The Table I retrospectively analyzes the clinical data of lupus cystitis patients with a clear diagnosis and complete data published in PubMed since 2000 (using “systemic lupus erythematosus” and “cystitis” or “lupus cystitis” as search terms) to determine the population, symptoms, treatment, and prognosis of the disease [2, 6–26]. A total of 28 patients, 25 women and 3 men, with a mean age of 30.9 years, were enrolled in this study. In this study, 22 (78.6%) patients had both urinary and gastrointestinal symptoms, and 15 (53.6%) patients had gastrointestinal symptoms preceding urinary symptoms, exceeding the 35% reported by Shimizu et al. [18]. Twenty-five (89.3%) patients improved after the use of glucocorticoids and immunosuppressants, and only 3 patients had rapid deterioration and eventual death. Nine (32.1%) patients were treated with surgical procedures, including percutaneous nephrostomy.

Table I

Clinical characteristics of 28 patients with lupus cystitis

No. [ref.]	Sex/age [years]	GS	US	GS before US	Surgical interventions	Response
1 [7]	Female/45	No	Yes	No	No	Good
2 [8]	Female/36	Yes	Yes	Yes	No	Good
3 [9]	Female/42	Yes	Yes	/	Yes	Good
4 [10]	Female/44	Yes	Yes	Yes	No	Good
5 [11]	Female/22	No	Yes	/	No	Good
6 [12]	Female/16	Yes	Yes	No	No	Good
7 [13]	Male/48	Yes	No	/	No	Good
8 [14]	Female/28	Yes	Yes	/	No	Good
9 [15]	Female/20	Yes	Yes	Yes	No	Good
10 [16]	Female/23	Yes	Yes	Yes	No	Good
11 [6]	Female/22	Yes	Yes	Yes	No	Good
12 [17]	Female/14	Yes	Yes	No	No	Good
13 [2]	Male/56	Yes	Yes	Yes	No	Good
14 [18]	Female/37	Yes	Yes	Yes	No	Good
15 [19]	Female/38	Yes	Yes	Yes	No	Good
16 [20]	Female/27	Yes	Yes	Yes	Yes	Good
17	Female/33	Yes	Yes	Yes	No	Good
18 [21]	Female/20	No	Yes	/	Yes	Died
19 [22]	Female/36	Yes	Yes	Yes	Yes	Good
20 [23]	Female/16	Yes	Yes	Yes	No	Good
21 [24]	Female/24	Yes	Yes	/	Yes	Good
22	Female/28	Yes	Yes	Yes	Yes	Died
23	Female/37	Yes	Yes	/	Yes	Died
24	Male/20	Yes	Yes	/	No	Good
25	Female/63	No	Yes	No	Yes	Good
26	Female/15	Yes	Yes	Yes	Yes	Good
27 [25]	Female/44	Yes	Yes	Yes	No	Good
28 [26]	Female/11	No	Yes	/	No	Good

GS – gastrointestinal symptoms, US – urological symptoms.

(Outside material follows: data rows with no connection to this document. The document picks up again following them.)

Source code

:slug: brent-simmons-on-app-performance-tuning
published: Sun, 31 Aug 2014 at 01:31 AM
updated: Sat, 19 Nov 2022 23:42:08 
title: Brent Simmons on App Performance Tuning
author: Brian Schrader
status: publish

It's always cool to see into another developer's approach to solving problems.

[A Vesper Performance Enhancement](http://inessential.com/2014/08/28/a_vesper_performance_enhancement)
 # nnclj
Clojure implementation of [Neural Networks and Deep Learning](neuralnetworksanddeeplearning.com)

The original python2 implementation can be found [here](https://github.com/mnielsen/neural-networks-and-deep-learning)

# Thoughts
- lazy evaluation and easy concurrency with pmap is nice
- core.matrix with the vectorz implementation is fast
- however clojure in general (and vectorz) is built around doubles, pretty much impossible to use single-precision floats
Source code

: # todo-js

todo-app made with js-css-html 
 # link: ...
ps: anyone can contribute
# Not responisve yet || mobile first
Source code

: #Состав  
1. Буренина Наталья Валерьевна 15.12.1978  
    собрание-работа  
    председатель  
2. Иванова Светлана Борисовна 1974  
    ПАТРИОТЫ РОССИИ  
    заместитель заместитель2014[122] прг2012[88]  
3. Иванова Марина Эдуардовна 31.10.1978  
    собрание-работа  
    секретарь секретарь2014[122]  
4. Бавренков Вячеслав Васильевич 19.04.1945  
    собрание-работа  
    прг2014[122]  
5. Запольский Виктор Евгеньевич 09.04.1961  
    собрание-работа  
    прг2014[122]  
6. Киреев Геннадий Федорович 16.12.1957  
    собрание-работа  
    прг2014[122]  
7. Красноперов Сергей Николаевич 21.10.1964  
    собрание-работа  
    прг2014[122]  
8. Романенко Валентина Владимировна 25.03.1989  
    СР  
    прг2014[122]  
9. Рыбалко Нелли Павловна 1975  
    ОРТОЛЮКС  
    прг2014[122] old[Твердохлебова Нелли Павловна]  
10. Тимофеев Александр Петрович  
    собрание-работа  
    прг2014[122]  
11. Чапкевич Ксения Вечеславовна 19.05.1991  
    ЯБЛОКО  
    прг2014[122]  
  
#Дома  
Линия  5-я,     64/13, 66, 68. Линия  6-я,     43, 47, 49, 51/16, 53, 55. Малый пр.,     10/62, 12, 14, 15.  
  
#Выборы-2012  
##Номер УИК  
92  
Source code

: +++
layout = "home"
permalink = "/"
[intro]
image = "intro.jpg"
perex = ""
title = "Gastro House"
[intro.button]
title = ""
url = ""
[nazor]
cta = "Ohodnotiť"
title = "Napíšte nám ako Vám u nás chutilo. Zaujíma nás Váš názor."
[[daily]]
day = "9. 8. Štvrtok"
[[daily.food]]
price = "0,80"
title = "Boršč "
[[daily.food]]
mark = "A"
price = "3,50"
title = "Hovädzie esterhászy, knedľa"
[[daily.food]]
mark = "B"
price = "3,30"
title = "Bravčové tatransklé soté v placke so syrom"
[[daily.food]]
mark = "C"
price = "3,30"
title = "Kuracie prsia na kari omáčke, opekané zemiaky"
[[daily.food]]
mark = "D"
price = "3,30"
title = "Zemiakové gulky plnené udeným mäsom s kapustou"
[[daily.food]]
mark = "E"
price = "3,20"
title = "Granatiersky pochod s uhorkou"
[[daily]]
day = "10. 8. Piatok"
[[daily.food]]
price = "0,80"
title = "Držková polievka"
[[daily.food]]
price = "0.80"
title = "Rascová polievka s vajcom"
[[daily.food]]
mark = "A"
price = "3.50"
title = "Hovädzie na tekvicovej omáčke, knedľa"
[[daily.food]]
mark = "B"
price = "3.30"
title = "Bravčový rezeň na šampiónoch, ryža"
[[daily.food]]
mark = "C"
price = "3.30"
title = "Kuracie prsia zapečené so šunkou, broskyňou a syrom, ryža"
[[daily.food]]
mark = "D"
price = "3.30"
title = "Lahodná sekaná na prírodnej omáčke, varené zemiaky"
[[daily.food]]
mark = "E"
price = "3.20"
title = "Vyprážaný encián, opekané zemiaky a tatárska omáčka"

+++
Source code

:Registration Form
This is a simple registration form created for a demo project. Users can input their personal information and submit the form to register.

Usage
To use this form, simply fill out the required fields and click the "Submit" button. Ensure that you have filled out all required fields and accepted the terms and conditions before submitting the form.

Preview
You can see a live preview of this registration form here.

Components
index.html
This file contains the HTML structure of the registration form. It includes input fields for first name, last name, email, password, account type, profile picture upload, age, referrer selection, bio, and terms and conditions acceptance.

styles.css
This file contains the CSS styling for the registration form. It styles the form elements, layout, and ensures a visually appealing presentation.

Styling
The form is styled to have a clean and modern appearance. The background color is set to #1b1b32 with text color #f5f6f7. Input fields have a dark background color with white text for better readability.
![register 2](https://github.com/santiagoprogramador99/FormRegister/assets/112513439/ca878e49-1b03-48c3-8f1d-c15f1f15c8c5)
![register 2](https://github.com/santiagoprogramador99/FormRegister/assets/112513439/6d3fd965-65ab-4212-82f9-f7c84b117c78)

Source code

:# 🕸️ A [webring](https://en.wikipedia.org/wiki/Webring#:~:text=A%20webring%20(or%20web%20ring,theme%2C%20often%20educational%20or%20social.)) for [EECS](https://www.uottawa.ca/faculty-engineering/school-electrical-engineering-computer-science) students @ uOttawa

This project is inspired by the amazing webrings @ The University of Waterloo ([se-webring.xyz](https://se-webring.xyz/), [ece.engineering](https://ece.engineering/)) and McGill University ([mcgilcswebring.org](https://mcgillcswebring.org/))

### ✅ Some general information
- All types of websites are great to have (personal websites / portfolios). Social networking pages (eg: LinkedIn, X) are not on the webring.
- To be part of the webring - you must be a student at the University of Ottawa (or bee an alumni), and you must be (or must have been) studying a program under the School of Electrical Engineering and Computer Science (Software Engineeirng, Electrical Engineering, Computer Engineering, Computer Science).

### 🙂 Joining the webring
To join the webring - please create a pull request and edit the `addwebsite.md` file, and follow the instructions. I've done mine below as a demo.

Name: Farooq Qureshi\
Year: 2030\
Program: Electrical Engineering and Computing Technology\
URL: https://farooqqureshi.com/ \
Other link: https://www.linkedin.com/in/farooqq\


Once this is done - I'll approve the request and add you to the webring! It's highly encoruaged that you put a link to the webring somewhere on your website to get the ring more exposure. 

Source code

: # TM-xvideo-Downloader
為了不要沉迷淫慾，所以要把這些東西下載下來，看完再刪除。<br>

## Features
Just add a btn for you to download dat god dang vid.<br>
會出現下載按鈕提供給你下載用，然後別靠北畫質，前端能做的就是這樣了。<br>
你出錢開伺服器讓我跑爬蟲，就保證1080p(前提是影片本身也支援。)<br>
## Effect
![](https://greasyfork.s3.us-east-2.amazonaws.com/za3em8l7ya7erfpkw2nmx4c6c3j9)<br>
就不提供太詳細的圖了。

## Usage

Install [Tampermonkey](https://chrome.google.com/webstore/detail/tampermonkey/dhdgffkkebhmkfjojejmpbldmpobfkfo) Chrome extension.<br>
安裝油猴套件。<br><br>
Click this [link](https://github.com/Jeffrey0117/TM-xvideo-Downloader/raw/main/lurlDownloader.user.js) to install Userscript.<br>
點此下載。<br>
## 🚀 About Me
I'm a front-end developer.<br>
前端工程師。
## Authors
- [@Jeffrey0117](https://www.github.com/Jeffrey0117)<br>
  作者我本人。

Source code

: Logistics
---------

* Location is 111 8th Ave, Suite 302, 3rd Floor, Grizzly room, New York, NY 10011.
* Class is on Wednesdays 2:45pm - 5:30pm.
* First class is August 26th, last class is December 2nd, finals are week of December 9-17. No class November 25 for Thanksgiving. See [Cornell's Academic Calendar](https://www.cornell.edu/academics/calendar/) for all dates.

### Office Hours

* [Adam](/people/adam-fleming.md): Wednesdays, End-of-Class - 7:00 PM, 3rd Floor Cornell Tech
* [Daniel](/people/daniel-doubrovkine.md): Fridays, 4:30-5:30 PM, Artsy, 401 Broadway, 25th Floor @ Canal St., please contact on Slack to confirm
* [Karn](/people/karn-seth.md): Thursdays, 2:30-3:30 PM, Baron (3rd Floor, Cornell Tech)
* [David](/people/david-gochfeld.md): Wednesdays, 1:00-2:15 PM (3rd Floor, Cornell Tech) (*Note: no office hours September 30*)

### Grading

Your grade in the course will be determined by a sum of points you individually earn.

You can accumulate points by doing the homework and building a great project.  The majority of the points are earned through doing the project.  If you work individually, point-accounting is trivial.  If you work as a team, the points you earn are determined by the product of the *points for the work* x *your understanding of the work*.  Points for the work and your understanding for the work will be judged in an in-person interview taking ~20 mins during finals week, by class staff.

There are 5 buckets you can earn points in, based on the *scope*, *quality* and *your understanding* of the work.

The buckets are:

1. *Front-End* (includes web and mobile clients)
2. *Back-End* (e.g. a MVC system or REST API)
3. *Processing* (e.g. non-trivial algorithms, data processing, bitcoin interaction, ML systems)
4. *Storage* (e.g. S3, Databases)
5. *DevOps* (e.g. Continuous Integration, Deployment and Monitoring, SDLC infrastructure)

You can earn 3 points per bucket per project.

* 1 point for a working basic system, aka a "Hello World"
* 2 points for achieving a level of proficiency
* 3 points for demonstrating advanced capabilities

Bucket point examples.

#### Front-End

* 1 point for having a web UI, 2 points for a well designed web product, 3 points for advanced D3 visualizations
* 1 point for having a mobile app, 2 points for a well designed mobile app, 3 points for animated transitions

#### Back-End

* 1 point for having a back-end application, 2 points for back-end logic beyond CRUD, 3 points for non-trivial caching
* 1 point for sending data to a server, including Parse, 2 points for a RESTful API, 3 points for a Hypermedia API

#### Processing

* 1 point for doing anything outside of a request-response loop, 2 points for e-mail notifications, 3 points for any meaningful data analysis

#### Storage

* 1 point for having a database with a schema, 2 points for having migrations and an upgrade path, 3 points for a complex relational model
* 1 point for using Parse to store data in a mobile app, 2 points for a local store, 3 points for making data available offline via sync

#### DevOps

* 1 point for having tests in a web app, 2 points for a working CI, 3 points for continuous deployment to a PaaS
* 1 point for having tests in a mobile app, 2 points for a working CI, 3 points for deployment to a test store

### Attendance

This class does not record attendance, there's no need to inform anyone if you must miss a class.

Lupus enteritis and lupus cystitis are closely related and share a common pathogenesis of smooth muscle dysmotility secondary to immune complex-mediated damage [6]. Lupus cystitis can lead to hydronephrosis due to edema or fibrosis of the tissue at the junction of the ureter and bladder, which is an obstructive urologic disease [21]. When SLE disease activity is controlled, the obstruction can be released and renal function can be reversed. If patients delay diagnosis and treatment, it will lead to irreversible pathological changes, resulting in a progressive decline in renal function and secondary pyelonephritis [21]. Once lupus cystitis or lupus enteritis is diagnosed, glucocorticoids are the first choice of treatment [19]. Given that lupus enteritis affects the absorption of drugs in the intestine, intravenous glucocorticoids can be used for these patients [4]. Immunosuppressive therapies such as cyclophosphamide, azathioprine, cyclosporine and mycophenolate are also effective [21]. However, one-third of lupus cystitis cases have to be treated surgically due to severe urinary obstruction [4].